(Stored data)
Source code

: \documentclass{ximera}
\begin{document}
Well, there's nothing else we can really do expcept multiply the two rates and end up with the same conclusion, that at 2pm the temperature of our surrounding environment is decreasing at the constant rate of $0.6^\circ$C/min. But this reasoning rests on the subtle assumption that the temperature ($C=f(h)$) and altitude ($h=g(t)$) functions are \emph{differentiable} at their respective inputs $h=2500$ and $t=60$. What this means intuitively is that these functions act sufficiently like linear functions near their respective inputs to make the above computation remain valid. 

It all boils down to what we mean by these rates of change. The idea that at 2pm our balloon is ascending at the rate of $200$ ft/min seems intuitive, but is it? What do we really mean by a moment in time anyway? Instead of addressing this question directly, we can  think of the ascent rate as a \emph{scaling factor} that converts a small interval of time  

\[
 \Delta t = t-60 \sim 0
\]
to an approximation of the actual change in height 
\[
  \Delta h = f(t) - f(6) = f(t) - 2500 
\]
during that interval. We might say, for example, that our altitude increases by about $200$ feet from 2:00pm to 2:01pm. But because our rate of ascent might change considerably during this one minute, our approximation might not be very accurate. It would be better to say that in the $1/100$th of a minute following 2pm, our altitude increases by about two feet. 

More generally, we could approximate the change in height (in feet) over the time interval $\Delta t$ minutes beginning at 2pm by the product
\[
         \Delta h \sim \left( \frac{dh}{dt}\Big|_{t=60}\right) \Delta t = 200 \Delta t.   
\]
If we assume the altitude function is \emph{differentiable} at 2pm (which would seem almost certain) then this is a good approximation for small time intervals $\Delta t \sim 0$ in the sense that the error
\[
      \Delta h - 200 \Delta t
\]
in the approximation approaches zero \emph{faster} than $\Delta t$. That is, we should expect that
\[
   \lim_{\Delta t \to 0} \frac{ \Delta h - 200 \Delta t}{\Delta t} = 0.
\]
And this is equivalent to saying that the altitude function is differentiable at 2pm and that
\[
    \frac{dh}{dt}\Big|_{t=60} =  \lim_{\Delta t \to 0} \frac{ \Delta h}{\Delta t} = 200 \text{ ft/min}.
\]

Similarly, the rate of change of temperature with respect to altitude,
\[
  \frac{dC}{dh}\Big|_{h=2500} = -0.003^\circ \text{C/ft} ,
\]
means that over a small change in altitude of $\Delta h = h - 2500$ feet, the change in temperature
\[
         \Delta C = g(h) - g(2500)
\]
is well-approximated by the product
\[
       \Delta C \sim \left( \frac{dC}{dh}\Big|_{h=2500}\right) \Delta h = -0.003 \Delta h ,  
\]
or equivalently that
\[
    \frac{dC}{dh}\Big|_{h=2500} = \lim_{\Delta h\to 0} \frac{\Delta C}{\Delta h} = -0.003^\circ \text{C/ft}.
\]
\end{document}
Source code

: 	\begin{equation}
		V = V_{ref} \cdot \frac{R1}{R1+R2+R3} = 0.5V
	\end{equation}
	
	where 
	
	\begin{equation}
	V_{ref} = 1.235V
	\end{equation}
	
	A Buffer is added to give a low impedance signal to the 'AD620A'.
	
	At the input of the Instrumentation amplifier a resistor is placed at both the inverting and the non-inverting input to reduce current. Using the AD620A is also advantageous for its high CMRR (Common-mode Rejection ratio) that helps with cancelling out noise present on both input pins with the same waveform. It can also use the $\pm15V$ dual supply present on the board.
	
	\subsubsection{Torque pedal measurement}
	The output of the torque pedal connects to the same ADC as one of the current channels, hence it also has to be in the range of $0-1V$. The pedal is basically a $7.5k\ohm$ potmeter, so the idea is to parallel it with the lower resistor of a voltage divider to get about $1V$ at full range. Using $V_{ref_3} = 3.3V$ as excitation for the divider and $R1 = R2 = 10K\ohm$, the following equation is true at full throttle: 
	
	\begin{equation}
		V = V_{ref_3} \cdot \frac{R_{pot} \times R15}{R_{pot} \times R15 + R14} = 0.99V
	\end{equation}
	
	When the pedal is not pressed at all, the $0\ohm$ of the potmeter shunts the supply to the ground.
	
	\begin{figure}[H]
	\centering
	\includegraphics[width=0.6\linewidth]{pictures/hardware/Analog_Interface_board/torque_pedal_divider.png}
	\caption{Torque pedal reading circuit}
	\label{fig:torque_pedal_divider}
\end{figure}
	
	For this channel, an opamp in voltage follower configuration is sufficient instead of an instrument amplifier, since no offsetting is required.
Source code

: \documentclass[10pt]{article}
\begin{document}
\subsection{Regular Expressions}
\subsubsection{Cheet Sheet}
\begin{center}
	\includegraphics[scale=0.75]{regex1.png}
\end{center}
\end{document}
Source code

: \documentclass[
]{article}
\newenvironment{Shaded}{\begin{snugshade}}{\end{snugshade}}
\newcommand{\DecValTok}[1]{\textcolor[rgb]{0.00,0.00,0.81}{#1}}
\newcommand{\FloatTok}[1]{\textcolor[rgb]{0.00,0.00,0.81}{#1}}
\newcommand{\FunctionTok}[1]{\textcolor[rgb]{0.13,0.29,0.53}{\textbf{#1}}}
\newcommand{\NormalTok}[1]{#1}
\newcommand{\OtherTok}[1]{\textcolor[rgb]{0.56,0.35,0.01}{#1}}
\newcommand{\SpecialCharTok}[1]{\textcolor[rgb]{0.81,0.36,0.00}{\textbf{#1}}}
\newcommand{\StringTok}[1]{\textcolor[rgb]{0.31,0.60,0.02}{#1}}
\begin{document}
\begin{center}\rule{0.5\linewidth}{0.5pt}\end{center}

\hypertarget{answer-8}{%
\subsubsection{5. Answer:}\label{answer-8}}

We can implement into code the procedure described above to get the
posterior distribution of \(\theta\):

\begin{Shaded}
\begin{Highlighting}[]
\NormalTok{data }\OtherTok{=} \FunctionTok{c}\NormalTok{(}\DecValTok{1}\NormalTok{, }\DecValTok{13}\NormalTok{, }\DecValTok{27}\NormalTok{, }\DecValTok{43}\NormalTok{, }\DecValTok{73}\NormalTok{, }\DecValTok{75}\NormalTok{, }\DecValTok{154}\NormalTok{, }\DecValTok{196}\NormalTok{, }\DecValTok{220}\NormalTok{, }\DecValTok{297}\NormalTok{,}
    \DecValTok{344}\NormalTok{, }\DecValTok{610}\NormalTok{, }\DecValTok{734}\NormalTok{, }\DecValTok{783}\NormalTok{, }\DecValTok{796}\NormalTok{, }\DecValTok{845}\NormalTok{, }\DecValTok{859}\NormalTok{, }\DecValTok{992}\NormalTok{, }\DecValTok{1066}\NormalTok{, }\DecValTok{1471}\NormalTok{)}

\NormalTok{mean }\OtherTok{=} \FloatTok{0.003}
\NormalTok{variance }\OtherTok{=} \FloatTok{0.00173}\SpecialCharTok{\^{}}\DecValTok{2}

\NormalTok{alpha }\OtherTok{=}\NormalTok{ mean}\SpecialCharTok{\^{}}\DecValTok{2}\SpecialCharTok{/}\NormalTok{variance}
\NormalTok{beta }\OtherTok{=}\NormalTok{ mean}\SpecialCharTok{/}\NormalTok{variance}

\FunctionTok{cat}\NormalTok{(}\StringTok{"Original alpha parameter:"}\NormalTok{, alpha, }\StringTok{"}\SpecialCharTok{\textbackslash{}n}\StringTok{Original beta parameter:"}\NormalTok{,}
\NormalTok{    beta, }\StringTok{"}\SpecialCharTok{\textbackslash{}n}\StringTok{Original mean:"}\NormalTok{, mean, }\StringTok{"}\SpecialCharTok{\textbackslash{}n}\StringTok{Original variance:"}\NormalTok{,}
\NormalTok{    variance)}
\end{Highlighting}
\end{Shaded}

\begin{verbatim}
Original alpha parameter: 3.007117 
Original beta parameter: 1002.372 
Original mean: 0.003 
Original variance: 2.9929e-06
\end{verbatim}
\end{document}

Exercise details - Reproduce all of the data exactly as given.

Solution for this exercise -
Source code

: \documentclass{ximera}
\begin{document}
Well, there's nothing else we can really do expcept multiply the two rates and end up with the same conclusion, that at 2pm the temperature of our surrounding environment is decreasing at the constant rate of $0.6^\circ$C/min. But this reasoning rests on the subtle assumption that the temperature ($C=f(h)$) and altitude ($h=g(t)$) functions are \emph{differentiable} at their respective inputs $h=2500$ and $t=60$. What this means intuitively is that these functions act sufficiently like linear functions near their respective inputs to make the above computation remain valid. 

It all boils down to what we mean by these rates of change. The idea that at 2pm our balloon is ascending at the rate of $200$ ft/min seems intuitive, but is it? What do we really mean by a moment in time anyway? Instead of addressing this question directly, we can  think of the ascent rate as a \emph{scaling factor} that converts a small interval of time  

\[
 \Delta t = t-60 \sim 0
\]
to an approximation of the actual change in height 
\[
  \Delta h = f(t) - f(6) = f(t) - 2500 
\]
during that interval. We might say, for example, that our altitude increases by about $200$ feet from 2:00pm to 2:01pm. But because our rate of ascent might change considerably during this one minute, our approximation might not be very accurate. It would be better to say that in the $1/100$th of a minute following 2pm, our altitude increases by about two feet. 

More generally, we could approximate the change in height (in feet) over the time interval $\Delta t$ minutes beginning at 2pm by the product
\[
         \Delta h \sim \left( \frac{dh}{dt}\Big|_{t=60}\right) \Delta t = 200 \Delta t.   
\]
If we assume the altitude function is \emph{differentiable} at 2pm (which would seem almost certain) then this is a good approximation for small time intervals $\Delta t \sim 0$ in the sense that the error
\[
      \Delta h - 200 \Delta t
\]
in the approximation approaches zero \emph{faster} than $\Delta t$. That is, we should expect that
\[
   \lim_{\Delta t \to 0} \frac{ \Delta h - 200 \Delta t}{\Delta t} = 0.
\]
And this is equivalent to saying that the altitude function is differentiable at 2pm and that
\[
    \frac{dh}{dt}\Big|_{t=60} =  \lim_{\Delta t \to 0} \frac{ \Delta h}{\Delta t} = 200 \text{ ft/min}.
\]

Similarly, the rate of change of temperature with respect to altitude,
\[
  \frac{dC}{dh}\Big|_{h=2500} = -0.003^\circ \text{C/ft} ,
\]
means that over a small change in altitude of $\Delta h = h - 2500$ feet, the change in temperature
\[
         \Delta C = g(h) - g(2500)
\]
is well-approximated by the product
\[
       \Delta C \sim \left( \frac{dC}{dh}\Big|_{h=2500}\right) \Delta h = -0.003 \Delta h ,  
\]
or equivalently that
\[
    \frac{dC}{dh}\Big|_{h=2500} = \lim_{\Delta h\to 0} \frac{\Delta C}{\Delta h} = -0.003^\circ \text{C/ft}.
\]
\end{document}
Source code

: 	\begin{equation}
		V = V_{ref} \cdot \frac{R1}{R1+R2+R3} = 0.5V
	\end{equation}
	
	where 
	
	\begin{equation}
	V_{ref} = 1.235V
	\end{equation}
	
	A Buffer is added to give a low impedance signal to the 'AD620A'.
	
	At the input of the Instrumentation amplifier a resistor is placed at both the inverting and the non-inverting input to reduce current. Using the AD620A is also advantageous for its high CMRR (Common-mode Rejection ratio) that helps with cancelling out noise present on both input pins with the same waveform. It can also use the $\pm15V$ dual supply present on the board.
	
	\subsubsection{Torque pedal measurement}
	The output of the torque pedal connects to the same ADC as one of the current channels, hence it also has to be in the range of $0-1V$. The pedal is basically a $7.5k\ohm$ potmeter, so the idea is to parallel it with the lower resistor of a voltage divider to get about $1V$ at full range. Using $V_{ref_3} = 3.3V$ as excitation for the divider and $R1 = R2 = 10K\ohm$, the following equation is true at full throttle: 
	
	\begin{equation}
		V = V_{ref_3} \cdot \frac{R_{pot} \times R15}{R_{pot} \times R15 + R14} = 0.99V
	\end{equation}
	
	When the pedal is not pressed at all, the $0\ohm$ of the potmeter shunts the supply to the ground.
	
	\begin{figure}[H]
	\centering
	\includegraphics[width=0.6\linewidth]{pictures/hardware/Analog_Interface_board/torque_pedal_divider.png}
	\caption{Torque pedal reading circuit}
	\label{fig:torque_pedal_divider}
\end{figure}
	
	For this channel, an opamp in voltage follower configuration is sufficient instead of an instrument amplifier, since no offsetting is required.
Source code

: \documentclass[10pt]{article}
\begin{document}
\subsection{Regular Expressions}
\subsubsection{Cheet Sheet}
\begin{center}
	\includegraphics[scale=0.75]{regex1.png}
\end{center}
\end{document}
Source code

: \documentclass[
]{article}
\newenvironment{Shaded}{\begin{snugshade}}{\end{snugshade}}
\newcommand{\DecValTok}[1]{\textcolor[rgb]{0.00,0.00,0.81}{#1}}
\newcommand{\FloatTok}[1]{\textcolor[rgb]{0.00,0.00,0.81}{#1}}
\newcommand{\FunctionTok}[1]{\textcolor[rgb]{0.13,0.29,0.53}{\textbf{#1}}}
\newcommand{\NormalTok}[1]{#1}
\newcommand{\OtherTok}[1]{\textcolor[rgb]{0.56,0.35,0.01}{#1}}
\newcommand{\SpecialCharTok}[1]{\textcolor[rgb]{0.81,0.36,0.00}{\textbf{#1}}}
\newcommand{\StringTok}[1]{\textcolor[rgb]{0.31,0.60,0.02}{#1}}
\begin{document}
\begin{center}\rule{0.5\linewidth}{0.5pt}\end{center}

\hypertarget{answer-8}{%
\subsubsection{5. Answer:}\label{answer-8}}

We can implement into code the procedure described above to get the
posterior distribution of \(\theta\):

\begin{Shaded}
\begin{Highlighting}[]
\NormalTok{data }\OtherTok{=} \FunctionTok{c}\NormalTok{(}\DecValTok{1}\NormalTok{, }\DecValTok{13}\NormalTok{, }\DecValTok{27}\NormalTok{, }\DecValTok{43}\NormalTok{, }\DecValTok{73}\NormalTok{, }\DecValTok{75}\NormalTok{, }\DecValTok{154}\NormalTok{, }\DecValTok{196}\NormalTok{, }\DecValTok{220}\NormalTok{, }\DecValTok{297}\NormalTok{,}
    \DecValTok{344}\NormalTok{, }\DecValTok{610}\NormalTok{, }\DecValTok{734}\NormalTok{, }\DecValTok{783}\NormalTok{, }\DecValTok{796}\NormalTok{, }\DecValTok{845}\NormalTok{, }\DecValTok{859}\NormalTok{, }\DecValTok{992}\NormalTok{, }\DecValTok{1066}\NormalTok{, }\DecValTok{1471}\NormalTok{)}

\NormalTok{mean }\OtherTok{=} \FloatTok{0.003}
\NormalTok{variance }\OtherTok{=} \FloatTok{0.00173}\SpecialCharTok{\^{}}\DecValTok{2}

\NormalTok{alpha }\OtherTok{=}\NormalTok{ mean}\SpecialCharTok{\^{}}\DecValTok{2}\SpecialCharTok{/}\NormalTok{variance}
\NormalTok{beta }\OtherTok{=}\NormalTok{ mean}\SpecialCharTok{/}\NormalTok{variance}

\FunctionTok{cat}\NormalTok{(}\StringTok{"Original alpha parameter:"}\NormalTok{, alpha, }\StringTok{"}\SpecialCharTok{\textbackslash{}n}\StringTok{Original beta parameter:"}\NormalTok{,}
\NormalTok{    beta, }\StringTok{"}\SpecialCharTok{\textbackslash{}n}\StringTok{Original mean:"}\NormalTok{, mean, }\StringTok{"}\SpecialCharTok{\textbackslash{}n}\StringTok{Original variance:"}\NormalTok{,}
\NormalTok{    variance)}
\end{Highlighting}
\end{Shaded}

\begin{verbatim}
Original alpha parameter: 3.007117 
Original beta parameter: 1002.372 
Original mean: 0.003 
Original variance: 2.9929e-06
\end{verbatim}
\end{document}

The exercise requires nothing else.